The Cotton Field Scarecrows Dancing Hymns And Broken Rhymes (rev9:9)
NORMALLY it would be hard to stomach a homegrown band attempting to add Stateside flavour by naming its songs after faraway US cities that hold no significance to listeners here. But the Sultan brothers, Johann and Shahrhyl, play their brand of Americana folk with such unbridled conviction that you could easily forgive them for a tune titled Letter From Tennessee.
As The Cotton Field Scarecrows, the duo has crafted a highly romanticised album that reflects the group’s music outlook and backporch dreams.
Opener Grass Beneath The Petals sets the tone of the record perfectly, a song with a strong hymnal presence.
Tracks like Flower Child and On A Shoestring capture a stark yet beautiful lo-fi landscape unheard in these parts.
Not many local albums can boast such blissful blues-folk framings. With an arsenal of vintage and rare recording equipment at their disposal, the Ipoh/Shah Alam-raised half brothers have gone through a rather painstaking process of trying to create an album (eight tunes) that’s displaced from time, and they’ve succeeded for the most part.
It’s somewhat disorientating to believe that each guitar lick, brush of a snare and horn line here has been made in these modern times.
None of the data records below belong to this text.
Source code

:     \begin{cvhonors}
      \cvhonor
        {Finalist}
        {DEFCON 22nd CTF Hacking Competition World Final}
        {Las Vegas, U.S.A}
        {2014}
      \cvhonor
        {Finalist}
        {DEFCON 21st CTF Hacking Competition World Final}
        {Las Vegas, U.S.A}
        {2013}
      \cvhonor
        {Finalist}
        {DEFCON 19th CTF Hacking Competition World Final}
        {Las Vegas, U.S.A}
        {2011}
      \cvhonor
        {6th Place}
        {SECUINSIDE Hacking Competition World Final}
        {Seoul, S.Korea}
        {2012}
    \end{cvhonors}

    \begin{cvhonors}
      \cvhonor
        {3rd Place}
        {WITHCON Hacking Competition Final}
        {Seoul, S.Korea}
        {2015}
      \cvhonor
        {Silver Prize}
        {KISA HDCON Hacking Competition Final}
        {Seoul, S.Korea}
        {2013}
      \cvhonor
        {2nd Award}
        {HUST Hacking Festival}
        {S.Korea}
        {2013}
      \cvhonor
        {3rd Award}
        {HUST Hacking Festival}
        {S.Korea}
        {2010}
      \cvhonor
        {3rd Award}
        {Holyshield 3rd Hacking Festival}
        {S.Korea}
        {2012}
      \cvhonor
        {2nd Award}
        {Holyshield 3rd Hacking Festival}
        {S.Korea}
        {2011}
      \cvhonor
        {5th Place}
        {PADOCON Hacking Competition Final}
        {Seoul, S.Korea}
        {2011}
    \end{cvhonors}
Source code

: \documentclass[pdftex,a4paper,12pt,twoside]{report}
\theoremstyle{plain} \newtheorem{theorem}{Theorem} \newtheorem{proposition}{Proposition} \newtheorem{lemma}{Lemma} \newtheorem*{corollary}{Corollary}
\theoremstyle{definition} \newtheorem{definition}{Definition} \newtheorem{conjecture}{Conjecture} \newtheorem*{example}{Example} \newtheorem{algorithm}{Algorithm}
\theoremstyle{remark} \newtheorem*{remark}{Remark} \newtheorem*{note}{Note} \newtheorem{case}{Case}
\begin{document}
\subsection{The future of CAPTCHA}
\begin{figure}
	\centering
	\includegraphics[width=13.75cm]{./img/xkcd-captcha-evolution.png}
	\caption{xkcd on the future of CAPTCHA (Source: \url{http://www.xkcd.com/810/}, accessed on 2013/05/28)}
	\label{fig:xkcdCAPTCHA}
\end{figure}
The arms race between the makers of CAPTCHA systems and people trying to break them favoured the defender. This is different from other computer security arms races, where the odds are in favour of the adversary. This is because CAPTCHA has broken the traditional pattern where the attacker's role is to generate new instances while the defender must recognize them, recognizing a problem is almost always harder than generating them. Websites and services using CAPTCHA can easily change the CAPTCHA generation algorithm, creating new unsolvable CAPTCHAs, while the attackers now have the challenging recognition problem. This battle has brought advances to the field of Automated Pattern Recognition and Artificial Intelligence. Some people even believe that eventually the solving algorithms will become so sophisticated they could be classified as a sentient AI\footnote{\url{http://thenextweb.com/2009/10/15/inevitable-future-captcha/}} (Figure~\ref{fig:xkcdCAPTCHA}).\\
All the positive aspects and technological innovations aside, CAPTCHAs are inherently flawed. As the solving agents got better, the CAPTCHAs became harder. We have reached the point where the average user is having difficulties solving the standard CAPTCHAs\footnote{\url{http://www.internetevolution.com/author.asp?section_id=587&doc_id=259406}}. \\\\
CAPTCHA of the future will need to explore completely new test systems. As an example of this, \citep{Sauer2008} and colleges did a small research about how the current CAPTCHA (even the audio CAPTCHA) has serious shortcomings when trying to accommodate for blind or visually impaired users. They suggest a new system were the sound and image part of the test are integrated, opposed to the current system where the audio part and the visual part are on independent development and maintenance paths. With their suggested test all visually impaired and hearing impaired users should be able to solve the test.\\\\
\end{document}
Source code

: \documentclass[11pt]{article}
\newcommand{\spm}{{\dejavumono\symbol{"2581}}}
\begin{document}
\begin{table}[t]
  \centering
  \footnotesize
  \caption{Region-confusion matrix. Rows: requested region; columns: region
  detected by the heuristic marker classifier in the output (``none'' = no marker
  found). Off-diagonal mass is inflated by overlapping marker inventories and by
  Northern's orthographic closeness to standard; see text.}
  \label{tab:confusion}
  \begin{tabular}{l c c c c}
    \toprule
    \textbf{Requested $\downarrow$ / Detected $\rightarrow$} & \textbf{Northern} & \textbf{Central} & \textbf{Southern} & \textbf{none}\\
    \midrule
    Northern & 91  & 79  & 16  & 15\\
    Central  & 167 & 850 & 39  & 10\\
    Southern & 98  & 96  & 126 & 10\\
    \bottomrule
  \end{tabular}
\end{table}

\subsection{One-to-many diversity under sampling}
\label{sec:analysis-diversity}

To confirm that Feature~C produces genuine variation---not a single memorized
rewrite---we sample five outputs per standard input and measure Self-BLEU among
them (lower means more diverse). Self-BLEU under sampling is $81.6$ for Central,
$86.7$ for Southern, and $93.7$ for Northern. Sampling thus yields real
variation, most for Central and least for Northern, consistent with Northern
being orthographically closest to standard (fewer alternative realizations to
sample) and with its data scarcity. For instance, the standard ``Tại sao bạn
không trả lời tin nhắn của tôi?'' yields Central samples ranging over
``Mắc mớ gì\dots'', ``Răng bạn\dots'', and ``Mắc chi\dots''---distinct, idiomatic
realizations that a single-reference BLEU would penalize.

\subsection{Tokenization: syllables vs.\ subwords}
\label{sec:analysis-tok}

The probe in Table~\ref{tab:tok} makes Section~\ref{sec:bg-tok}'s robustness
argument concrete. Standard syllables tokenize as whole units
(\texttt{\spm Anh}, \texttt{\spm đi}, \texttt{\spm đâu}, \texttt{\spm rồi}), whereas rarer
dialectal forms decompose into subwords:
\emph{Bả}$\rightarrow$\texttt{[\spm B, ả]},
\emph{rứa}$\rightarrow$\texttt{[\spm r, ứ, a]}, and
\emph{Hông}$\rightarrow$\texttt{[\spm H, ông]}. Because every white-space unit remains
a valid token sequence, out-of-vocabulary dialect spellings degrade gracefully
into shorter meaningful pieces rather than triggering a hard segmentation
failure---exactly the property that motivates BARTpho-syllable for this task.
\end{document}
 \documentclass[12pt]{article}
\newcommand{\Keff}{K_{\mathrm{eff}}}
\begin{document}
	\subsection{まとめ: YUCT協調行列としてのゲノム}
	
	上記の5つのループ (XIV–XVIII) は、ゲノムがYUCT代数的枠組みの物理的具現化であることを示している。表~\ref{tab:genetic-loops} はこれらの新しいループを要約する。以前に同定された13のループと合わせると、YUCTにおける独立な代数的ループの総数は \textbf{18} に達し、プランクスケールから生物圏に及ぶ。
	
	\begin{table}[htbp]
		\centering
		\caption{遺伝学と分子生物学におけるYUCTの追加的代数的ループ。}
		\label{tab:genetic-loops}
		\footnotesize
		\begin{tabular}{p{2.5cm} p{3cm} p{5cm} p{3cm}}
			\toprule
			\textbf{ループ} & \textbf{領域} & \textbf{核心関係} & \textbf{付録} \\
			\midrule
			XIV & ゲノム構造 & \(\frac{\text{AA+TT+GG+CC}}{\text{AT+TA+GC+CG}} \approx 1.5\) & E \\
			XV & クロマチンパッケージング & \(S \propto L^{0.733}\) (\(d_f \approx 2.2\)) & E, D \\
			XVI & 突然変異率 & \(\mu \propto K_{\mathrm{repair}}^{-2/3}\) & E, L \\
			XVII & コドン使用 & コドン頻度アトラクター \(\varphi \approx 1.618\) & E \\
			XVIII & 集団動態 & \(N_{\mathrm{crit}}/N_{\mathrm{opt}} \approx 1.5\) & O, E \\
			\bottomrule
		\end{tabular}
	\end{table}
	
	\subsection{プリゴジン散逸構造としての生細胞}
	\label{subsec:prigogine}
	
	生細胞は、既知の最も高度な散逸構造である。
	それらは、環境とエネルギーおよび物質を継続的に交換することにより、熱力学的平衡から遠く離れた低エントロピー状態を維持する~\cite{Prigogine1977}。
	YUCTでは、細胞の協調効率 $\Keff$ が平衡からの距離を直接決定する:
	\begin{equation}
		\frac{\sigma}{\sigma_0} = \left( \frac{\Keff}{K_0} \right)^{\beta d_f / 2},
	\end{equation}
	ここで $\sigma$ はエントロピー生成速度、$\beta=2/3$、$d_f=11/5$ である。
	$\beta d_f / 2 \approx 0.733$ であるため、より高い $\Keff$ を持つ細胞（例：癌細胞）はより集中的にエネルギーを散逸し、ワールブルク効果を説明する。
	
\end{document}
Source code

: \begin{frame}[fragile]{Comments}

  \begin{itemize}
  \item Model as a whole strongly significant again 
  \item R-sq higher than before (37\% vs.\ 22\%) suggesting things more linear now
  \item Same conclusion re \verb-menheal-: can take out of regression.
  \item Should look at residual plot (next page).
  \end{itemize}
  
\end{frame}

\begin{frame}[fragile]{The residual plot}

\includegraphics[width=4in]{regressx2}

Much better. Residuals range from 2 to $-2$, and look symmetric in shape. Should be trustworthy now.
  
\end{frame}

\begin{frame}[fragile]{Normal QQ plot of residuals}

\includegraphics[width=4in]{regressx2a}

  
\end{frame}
Such is the duo’s fiercely holistic focus to this recording process.
The crisp guitar playing across this album brings to mind unsung Americana guitarist David Rawlings, while early Iron & Wine haunts the corners here.
It would also be somewhat lazy to reference The Cotton Field Scarecrows to American band Fleet Foxes, not that the brothers themselves would mind given that they’ve engaged Ed Brooks (who worked on the Fleet Foxes’ debut) to master Dancing Hymns And
Broken Rhymes in the United States. But it is from this comparison that the lessons-to-be-learned also comes to the fore. While Fleet Foxes are magnificent when it comes to vocal range and dynamic instrumentation, The Cotton Field Scarecrows can sound a little too meandering with its arrangements. But these are minor blemishes to polish out.
The blueprint The Cotton Field Scarecrows have chosen to build on is already remarkable, so the duo can only get better from here on.
Contact the band at www.facebook.com/thecottonfieldscarecrowes.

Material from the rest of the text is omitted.